Ne zaman bir çocuk ya da gencin kahkalarını duysam buruk bir tebessüm yerleşir dudaklarıma, ağlamak isterim. Bir daha asla ulaşamayacağım masumiyetimin ardından. Ben yüreğimle gülmeyeli yıllar oldu. Mutsuzum demek değil bu ama uzun süre aradım bir yerlerde cebimden düşürüp kaybettiğim neşemi. Çok sokaklara girmem, karanlık kuyuların kenarlarından dönmem gerekti. Sonra küçük mutlu anları keşfettim. Büyük mutluluklar peşinde koşma budalalığından vazgeçtim.
İçinde kendimizi bile kaybettiğimiz hayat denen koşturmacada, mutsuz olmak çok kolay ve korkakçaydı. Bende bulup çıkartmaya, biriktirmeye başladım, o anları. Salonumda açan orkidenin tomurcuğunu ilk gördüğüm anda, her sabah bir mucizeymişcesine beni selamlayan denizi izlediğim anda, çocuklarım göğsümdeyken hissettiğim huzur dolu anlarda...Şimdi herşey daha kolay gözüküyor. Daha az karmaşık. Ama; yıllar önce bir Türk filmi izlerken, kızımın gözlerinden yaş gelircesine kahkaha attığnı duyduğum anda yüreğimde hissettiğim coşku gibisini çok az yaşadım. Biz büyüklerin belki de tek ulaşmak istedikleri, özledikleri ama asla geri gelmeyecek masumiyet çok uzaklarda kaldı.
ÖZGÜR TAMŞEN YÜCEDAL
8 yorum:
>Masum kalmak istiyorum. Yasananlarin ardindan kusmekten korkuyorum dunyaya. Sayisiz sorular soruyor, sebepler siraliyorum aklimca. Bir yandan insanlari, bir yandan hatirlari ayikliyorum hafizamdan. Hapsetmek istiyorum onlari, hatiralarini, yasattiklari duygulari. Yer acmak istiyorum, tertemiz bir mekan, masum kalmis bir ruh, saf bir duygu karsilasin istiyorum yeni yola cikmislari. Masum kalmak istiyorum, gecmisten ders almamis sekilde baslamak istiyorum her defasinda. Konu aska geldimi, cocuk kalmak istiyorum ve gulebilmek istiyorum kahkahalarla sevgilinin yaptigi her sakaya, tipki o kucuk kizin katila katila attigi kahkalar sicaklikliginda. Inan yalniz kalmaktan degil, esir alinmaktan korkuyorum hafizama. Konu aska geldimi; masum kalmak istiyorum ve her defasinda hic yasanmamis bir duyguyu kovalarmiscasina kayitsiz baslamak istiyorum yarina.
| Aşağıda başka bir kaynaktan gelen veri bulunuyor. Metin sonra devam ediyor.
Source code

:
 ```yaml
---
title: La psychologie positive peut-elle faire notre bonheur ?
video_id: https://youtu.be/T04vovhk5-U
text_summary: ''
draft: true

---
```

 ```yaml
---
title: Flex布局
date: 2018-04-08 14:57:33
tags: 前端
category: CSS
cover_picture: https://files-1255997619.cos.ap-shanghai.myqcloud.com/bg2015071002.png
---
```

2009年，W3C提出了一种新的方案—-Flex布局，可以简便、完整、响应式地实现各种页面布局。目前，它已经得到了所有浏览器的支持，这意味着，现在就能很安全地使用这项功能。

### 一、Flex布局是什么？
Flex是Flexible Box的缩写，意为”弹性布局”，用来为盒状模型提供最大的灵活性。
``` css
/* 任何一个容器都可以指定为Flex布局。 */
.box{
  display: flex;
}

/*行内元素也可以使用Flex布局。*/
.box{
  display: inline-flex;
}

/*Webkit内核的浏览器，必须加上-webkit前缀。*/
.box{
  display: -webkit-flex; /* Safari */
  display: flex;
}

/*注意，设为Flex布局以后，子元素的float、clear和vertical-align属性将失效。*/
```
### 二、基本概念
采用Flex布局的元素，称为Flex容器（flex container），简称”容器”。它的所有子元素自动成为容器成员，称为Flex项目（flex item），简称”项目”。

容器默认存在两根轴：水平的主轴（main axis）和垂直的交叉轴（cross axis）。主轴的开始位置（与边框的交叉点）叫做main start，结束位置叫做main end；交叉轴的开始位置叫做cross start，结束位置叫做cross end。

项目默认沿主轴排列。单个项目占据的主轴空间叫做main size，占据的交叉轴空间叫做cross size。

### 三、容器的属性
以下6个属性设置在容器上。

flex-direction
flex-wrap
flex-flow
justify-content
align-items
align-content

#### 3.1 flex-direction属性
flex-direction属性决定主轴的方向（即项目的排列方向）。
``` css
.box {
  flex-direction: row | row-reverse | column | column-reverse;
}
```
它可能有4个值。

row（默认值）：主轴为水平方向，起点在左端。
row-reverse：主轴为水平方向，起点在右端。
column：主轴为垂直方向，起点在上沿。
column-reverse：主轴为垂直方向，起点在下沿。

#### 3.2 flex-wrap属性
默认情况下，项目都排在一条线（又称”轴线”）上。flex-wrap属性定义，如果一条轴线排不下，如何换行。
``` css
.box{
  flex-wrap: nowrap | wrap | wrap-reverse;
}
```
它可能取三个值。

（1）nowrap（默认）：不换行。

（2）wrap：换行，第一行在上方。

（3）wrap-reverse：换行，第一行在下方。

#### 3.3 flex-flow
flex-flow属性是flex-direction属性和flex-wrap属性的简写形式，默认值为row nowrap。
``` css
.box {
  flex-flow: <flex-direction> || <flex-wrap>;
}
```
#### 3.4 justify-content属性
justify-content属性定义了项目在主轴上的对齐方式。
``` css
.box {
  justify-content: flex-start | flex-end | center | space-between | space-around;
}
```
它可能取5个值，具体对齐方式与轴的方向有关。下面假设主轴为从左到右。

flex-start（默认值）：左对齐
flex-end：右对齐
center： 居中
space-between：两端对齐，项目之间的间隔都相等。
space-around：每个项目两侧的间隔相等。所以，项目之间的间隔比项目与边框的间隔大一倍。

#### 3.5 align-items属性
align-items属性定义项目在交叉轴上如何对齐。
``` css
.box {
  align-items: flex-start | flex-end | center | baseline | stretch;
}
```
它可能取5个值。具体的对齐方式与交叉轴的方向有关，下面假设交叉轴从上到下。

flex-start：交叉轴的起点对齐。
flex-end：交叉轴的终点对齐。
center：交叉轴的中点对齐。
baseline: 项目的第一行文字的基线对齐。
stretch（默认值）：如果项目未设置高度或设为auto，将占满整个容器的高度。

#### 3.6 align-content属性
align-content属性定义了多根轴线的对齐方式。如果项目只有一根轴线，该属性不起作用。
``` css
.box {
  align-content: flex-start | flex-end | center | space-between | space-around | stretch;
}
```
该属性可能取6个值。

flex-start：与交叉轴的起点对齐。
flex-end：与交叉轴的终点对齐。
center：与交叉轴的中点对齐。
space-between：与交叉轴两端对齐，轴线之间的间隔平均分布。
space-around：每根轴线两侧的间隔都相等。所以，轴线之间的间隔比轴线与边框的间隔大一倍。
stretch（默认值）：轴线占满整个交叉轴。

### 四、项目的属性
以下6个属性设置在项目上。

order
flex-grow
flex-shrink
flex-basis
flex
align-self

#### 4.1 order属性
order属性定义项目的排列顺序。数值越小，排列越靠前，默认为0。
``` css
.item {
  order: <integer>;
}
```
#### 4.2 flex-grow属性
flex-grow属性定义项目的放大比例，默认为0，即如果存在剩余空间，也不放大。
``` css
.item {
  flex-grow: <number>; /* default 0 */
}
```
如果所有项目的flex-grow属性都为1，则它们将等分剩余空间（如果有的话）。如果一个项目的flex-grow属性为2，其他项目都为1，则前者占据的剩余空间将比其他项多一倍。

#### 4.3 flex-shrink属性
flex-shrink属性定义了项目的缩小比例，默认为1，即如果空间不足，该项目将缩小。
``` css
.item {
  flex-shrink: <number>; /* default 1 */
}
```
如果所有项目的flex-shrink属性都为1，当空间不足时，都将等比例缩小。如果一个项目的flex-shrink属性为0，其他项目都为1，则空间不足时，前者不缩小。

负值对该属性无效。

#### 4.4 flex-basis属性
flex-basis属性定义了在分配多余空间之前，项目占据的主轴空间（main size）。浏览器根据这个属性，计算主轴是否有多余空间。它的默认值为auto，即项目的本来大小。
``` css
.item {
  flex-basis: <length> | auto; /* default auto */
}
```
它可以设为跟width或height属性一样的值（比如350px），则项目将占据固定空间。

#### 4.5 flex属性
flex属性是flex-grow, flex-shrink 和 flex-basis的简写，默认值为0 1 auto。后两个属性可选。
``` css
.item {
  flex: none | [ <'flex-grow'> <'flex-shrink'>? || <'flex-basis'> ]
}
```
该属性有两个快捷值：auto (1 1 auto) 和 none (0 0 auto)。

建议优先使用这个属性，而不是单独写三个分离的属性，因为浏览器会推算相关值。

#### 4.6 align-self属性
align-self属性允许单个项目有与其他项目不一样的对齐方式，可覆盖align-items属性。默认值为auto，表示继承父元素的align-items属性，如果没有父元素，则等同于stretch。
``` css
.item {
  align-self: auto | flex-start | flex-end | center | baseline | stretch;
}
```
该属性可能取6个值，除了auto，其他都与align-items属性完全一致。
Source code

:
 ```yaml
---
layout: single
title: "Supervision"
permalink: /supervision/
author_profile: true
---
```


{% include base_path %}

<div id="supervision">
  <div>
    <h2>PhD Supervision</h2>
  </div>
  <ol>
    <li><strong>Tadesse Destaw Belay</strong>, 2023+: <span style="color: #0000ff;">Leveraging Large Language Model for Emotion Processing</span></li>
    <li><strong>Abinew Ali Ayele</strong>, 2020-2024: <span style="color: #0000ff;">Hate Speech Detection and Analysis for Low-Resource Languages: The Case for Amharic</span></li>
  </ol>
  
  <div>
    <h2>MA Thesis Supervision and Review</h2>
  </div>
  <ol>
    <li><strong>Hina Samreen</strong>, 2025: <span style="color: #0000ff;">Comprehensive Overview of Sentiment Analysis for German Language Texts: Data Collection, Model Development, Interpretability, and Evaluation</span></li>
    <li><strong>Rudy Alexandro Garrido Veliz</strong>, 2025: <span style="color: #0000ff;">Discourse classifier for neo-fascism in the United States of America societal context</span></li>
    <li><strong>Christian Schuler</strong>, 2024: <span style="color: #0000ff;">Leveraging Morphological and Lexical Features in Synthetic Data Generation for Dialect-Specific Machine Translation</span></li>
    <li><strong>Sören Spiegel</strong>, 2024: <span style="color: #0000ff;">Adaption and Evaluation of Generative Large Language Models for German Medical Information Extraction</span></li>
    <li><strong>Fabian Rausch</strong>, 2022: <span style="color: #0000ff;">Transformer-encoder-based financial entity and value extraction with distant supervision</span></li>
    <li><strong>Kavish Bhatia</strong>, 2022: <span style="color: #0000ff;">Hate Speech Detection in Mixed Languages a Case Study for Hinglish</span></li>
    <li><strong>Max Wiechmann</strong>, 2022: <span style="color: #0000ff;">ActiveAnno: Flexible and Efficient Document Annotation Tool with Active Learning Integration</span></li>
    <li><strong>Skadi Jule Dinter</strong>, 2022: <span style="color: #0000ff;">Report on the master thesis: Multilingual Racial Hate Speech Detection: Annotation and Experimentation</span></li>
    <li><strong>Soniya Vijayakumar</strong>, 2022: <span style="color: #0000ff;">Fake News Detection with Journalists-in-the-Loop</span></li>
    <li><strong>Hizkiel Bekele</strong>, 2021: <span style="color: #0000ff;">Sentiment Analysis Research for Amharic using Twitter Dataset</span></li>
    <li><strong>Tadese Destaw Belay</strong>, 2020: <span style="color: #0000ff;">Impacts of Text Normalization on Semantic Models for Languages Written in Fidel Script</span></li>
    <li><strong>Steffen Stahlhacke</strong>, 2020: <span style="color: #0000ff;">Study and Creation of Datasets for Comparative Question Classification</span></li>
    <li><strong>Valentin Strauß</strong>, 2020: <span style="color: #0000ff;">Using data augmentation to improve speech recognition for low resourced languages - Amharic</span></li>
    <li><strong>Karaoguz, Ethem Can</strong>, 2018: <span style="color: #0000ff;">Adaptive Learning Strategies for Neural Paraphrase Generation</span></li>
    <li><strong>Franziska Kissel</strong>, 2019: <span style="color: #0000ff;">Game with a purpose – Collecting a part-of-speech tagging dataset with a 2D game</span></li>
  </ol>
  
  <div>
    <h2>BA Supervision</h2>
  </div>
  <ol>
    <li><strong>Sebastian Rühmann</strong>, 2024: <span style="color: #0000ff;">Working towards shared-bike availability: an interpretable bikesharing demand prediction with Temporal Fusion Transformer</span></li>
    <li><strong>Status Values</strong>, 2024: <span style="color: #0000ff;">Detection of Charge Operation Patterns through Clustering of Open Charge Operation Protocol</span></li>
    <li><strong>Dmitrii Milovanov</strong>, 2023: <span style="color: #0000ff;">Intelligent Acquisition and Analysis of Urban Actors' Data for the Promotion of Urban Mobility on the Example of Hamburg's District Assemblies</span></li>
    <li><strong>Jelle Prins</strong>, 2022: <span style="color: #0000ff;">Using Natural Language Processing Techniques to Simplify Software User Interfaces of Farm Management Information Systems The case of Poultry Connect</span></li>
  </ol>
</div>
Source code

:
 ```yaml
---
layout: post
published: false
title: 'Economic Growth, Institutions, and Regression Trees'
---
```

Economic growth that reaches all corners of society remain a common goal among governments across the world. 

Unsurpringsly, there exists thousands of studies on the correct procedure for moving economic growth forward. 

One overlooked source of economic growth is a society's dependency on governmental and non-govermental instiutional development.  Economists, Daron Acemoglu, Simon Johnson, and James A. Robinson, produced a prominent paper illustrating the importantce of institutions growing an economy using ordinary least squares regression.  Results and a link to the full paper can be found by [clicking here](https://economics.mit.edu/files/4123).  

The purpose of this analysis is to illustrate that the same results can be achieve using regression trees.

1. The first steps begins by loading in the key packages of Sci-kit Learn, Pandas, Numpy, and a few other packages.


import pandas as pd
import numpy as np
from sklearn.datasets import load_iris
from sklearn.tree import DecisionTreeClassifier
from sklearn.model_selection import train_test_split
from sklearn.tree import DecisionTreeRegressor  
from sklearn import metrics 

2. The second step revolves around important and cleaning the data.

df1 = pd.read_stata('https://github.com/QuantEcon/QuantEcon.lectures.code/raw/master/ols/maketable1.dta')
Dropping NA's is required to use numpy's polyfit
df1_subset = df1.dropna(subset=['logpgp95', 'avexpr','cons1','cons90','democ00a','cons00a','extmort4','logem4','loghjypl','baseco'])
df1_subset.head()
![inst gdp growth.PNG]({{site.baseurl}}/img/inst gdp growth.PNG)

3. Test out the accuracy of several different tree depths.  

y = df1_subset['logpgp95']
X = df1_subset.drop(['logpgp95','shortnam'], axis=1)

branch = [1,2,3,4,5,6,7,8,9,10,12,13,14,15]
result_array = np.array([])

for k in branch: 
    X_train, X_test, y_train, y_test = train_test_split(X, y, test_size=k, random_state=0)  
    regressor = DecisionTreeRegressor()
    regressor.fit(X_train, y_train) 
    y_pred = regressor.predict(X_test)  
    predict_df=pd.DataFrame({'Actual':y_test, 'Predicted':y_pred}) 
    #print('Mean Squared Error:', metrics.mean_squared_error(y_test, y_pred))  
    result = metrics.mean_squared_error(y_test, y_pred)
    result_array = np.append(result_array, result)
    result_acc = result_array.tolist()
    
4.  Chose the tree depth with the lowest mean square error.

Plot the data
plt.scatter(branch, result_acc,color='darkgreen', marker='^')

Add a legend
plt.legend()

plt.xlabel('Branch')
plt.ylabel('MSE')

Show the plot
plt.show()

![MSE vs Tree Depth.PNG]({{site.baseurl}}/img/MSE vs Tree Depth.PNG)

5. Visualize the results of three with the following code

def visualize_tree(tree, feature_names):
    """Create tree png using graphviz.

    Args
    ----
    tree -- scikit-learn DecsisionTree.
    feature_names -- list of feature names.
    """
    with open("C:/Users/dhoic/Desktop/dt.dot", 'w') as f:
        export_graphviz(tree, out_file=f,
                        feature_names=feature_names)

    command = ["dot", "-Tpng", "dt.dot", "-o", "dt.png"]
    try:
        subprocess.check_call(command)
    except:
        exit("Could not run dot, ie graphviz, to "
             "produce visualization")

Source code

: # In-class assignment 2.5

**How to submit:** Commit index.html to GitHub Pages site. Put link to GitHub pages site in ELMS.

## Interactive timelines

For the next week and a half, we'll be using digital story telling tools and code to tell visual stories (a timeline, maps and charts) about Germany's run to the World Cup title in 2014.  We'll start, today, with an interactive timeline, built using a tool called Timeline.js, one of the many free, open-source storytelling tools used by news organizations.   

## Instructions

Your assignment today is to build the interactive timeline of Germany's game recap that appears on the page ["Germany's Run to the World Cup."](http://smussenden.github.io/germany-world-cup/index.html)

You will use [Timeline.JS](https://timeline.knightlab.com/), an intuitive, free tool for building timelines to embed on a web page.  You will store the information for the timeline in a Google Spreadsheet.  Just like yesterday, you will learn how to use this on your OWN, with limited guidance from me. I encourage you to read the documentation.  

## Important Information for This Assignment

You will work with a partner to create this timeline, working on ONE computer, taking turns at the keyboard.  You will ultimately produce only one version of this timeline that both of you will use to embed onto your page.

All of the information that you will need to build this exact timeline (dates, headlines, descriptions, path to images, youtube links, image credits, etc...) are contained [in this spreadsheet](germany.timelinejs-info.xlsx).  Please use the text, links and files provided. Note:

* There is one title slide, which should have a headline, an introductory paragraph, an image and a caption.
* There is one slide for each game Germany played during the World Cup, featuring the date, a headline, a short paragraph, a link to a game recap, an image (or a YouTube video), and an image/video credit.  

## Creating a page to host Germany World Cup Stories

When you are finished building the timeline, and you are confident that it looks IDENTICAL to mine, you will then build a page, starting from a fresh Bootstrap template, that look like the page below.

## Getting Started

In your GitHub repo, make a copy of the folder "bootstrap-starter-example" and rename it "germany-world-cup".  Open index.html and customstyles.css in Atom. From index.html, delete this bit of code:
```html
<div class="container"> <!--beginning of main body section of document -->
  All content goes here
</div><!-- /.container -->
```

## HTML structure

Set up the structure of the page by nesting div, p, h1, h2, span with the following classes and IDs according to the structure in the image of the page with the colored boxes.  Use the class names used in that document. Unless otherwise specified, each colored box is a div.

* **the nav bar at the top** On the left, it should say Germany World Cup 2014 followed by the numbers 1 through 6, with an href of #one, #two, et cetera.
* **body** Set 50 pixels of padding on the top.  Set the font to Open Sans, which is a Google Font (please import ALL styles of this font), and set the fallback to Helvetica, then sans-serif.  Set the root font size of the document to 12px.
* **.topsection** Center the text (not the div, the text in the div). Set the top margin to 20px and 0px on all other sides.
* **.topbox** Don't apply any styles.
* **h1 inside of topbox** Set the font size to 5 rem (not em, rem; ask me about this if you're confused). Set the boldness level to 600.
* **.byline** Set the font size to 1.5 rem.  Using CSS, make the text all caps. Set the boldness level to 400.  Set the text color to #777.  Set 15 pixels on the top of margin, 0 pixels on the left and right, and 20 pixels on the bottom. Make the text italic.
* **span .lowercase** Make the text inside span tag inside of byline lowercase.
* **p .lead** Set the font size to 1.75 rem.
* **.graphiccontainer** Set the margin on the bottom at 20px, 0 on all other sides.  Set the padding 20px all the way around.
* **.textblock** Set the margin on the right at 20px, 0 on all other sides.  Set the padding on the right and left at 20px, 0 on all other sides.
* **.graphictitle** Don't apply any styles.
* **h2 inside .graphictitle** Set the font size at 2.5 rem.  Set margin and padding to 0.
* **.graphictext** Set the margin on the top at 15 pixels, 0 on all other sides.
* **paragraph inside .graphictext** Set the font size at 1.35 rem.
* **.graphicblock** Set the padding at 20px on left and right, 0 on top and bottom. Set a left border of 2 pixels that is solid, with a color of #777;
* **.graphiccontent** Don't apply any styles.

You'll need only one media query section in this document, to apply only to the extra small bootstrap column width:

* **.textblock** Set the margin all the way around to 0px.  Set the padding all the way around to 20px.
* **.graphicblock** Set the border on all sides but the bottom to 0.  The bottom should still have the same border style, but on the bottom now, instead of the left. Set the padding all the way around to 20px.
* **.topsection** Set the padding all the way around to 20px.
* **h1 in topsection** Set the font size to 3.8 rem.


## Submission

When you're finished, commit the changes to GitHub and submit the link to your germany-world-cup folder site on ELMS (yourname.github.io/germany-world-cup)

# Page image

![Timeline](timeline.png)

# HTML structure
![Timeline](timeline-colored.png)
>MASUMİYET ÇOK UZAKLARDA KALDI AMA BELKİ BİR GÜN BİRİ ATTIRIR O KAHKAHALARI KİMBİLİR?????
geçen gün çocuk parkından gelen neşeli kahkahaları duyan dört yaşındaki oğlum aynen şunları söyledi: "Çocukların iki beyni var, biri düşünme beyni, diğeri de eğlenme beyni. Eğlenme beyni büyüyünce kayboluyo, düşünme beyni kalıyo sadece..." çok çocukça görünse de aslıne ne kadar da bilgece ve düşündürücü değil mi? büyüdükçe o eğlenme beynimizi öldürmemeyi başarsak...
Bunca düşünce, endişeler, korkular vb. arasında eğlence beynini bıraktım ben beynimi kaybetmemeye çalışıyorum. tatlım. Şükür ki zaman zaman çocukların araladığı pencereden bakabiliyorum; ama gene: onlarda büyüdüğünde ne yapacağımı bilememenin korkusuyla. Sevgiler...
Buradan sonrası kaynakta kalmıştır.